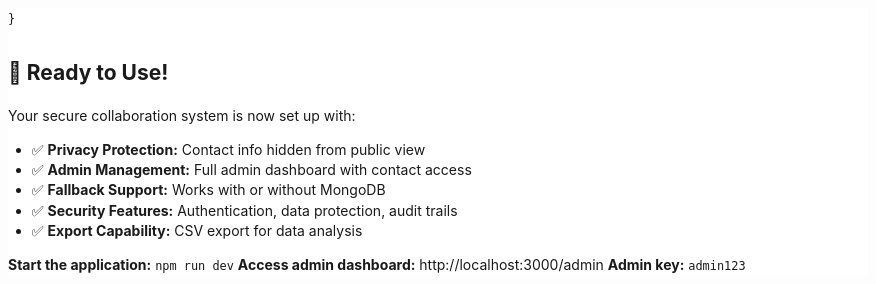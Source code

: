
 ```javascript
}
```

## 🎉 Ready to Use!

Your secure collaboration system is now set up with:
- ✅ **Privacy Protection:** Contact info hidden from public view
- ✅ **Admin Management:** Full admin dashboard with contact access
- ✅ **Fallback Support:** Works with or without MongoDB
- ✅ **Security Features:** Authentication, data protection, audit trails
- ✅ **Export Capability:** CSV export for data analysis

**Start the application:** `npm run dev`
**Access admin dashboard:** http://localhost:3000/admin
**Admin key:** `admin123`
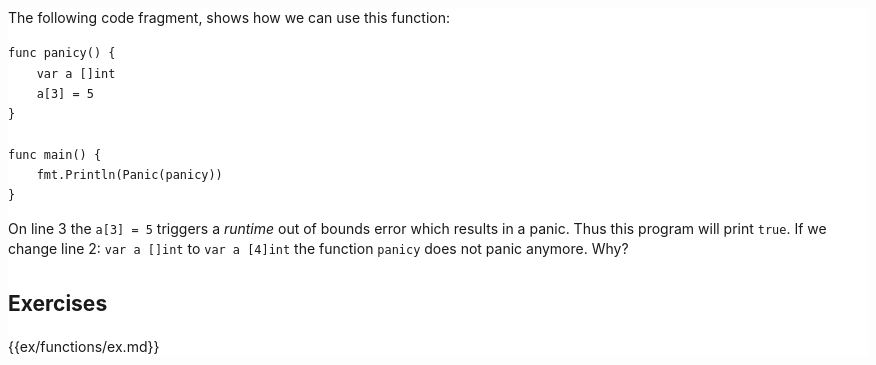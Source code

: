The following code fragment, shows how we can use this function:

    func panicy() {
        var a []int
        a[3] = 5
    }

    func main() {
        fmt.Println(Panic(panicy))
    }

On line 3 the `a[3] = 5` triggers a *runtime* out of bounds error which results
in a panic. Thus this program will print `true`. If we change line 2: `var
a []int` to `var a [4]int` the function `panicy` does not panic anymore. Why?

## Exercises

{{ex/functions/ex.md}}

WHAT YOU NEED TO DO: Nothing but the lines from the one containing "in a panic." through the last line of the data above should be given again, each exactly as it stands.

RESPONSE BELOW:
in a panic. Thus this program will print `true`. If we change line 2: `var
a []int` to `var a [4]int` the function `panicy` does not panic anymore. Why?

## Exercises

{{ex/functions/ex.md}}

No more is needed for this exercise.